Perry snorts into her coffee, almost choking. “We’ve got pretty much the whole movie re-recorded – we’re using rehearsal audio for most of the actual script – set for co-release with theatrical.”

“Please tell me you’re going to sell this in hi def,” I beg her.

“Absolutely,” she agrees. “We’re going to see what we can salvage after we burn everything and make some kind of post-apocalyptic sequel, too.”

“A whole TV series, please, I beg of you.” I clasp my hands in front of my coffee.

She pulls another popsicle stick out of her bag. This one has my face on it – I recognize that photo; it’s from the beach – and tiny little yarn curls.

I stare at it. “Why is my hair purple?”

“Oh, we had too much purple left over after we did the lighting guys,” she explains.

I sort of stare at her, wondering whether I’m missing a pun or something.

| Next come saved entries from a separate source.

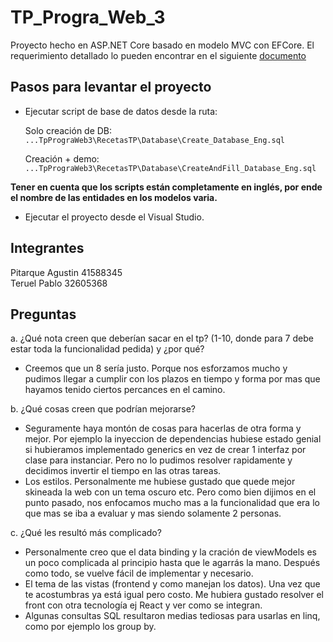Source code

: 
# TP_Progra_Web_3

  

Proyecto hecho en ASP.NET Core basado en modelo MVC con EFCore.
El requerimiento detallado lo pueden encontrar en el siguiente [documento](https://drive.google.com/file/d/1-5hAuD1sM-wCpPftGN-Pl7SArX_YNbMx/view?usp=sharing)

## Pasos para levantar el proyecto

* Ejecutar script de base de datos desde la ruta: 

  Solo creación de DB:  
  ```...TpPrograWeb3\RecetasTP\Database\Create_Database_Eng.sql```

  Creación + demo:  
  ```...TpPrograWeb3\RecetasTP\Database\CreateAndFill_Database_Eng.sql```

**Tener en cuenta que los scripts están completamente en inglés, por ende el nombre de las entidades en los modelos varia.**

* Ejecutar el proyecto desde el Visual Studio.


  
## Integrantes
Pitarque Agustin 41588345  
Teruel Pablo 32605368

## Preguntas

a. ¿Qué nota creen que deberían sacar en el tp? (1-10, donde para 7 debe estar toda la funcionalidad pedida) y ¿por qué?

- Creemos que un 8 sería justo. Porque nos esforzamos mucho y pudimos llegar a cumplir con los plazos en tiempo y forma por mas que hayamos tenido ciertos percances en el camino.



b. ¿Qué cosas creen que podrían mejorarse?

- Seguramente haya montón de cosas para hacerlas de otra forma y mejor. Por ejemplo la inyeccion de dependencias hubiese estado genial si hubieramos implementado generics en vez de crear 1 interfaz por clase para instanciar. Pero no lo pudimos resolver rapidamente y decidimos invertir el tiempo en las otras tareas.
- Los estilos. Personalmente me hubiese gustado que quede mejor skineada la web con un tema oscuro etc. Pero como bien dijimos en el punto pasado, nos enfocamos mucho mas a la funcionalidad que era lo que mas se iba a evaluar y mas siendo solamente 2 personas.



c. ¿Qué les resultó más complicado?

- Personalmente creo que el data binding y la cración de viewModels es un poco complicada al principio hasta que le agarrás la mano. Después como todo, se vuelve fácil de implementar y necesario.
- El tema de las vistas (frontend y como manejan los datos). Una vez que te acostumbras ya está igual pero costo. Me hubiera gustado resolver el front con otra tecnología ej React y ver como se integran.
- Algunas consultas SQL resultaron medias tediosas para usarlas en linq, como por ejemplo los group by.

Perry flips to a picture on her phone, and, no, she meant that as a factual statement. “It was some kind of solidarity thing. For what, I did not ask, but, yes, they literally all have purple hair now.”

“And me, too, apparently,” I add.

“Look, if you want purple hair, my god, yes, I encourage that,” Perry says, “I encourage you to grow it longer before you purple it, for optimum purplitude, and get some maybe lowlights in something darker, royal purple or something, some highlights in – I forget what I was saying.”

“I think you were saying it was just for funsies,” I tell her, “but honestly, Perry, you’re kind of freaking me out with how much you want me to have purple hair now.”

“One of the hair peeps does temporary dye,” Perry tells me. “Extranormal dye. 48 hours exactly, absolutely no side effects. Think about it. Think about it.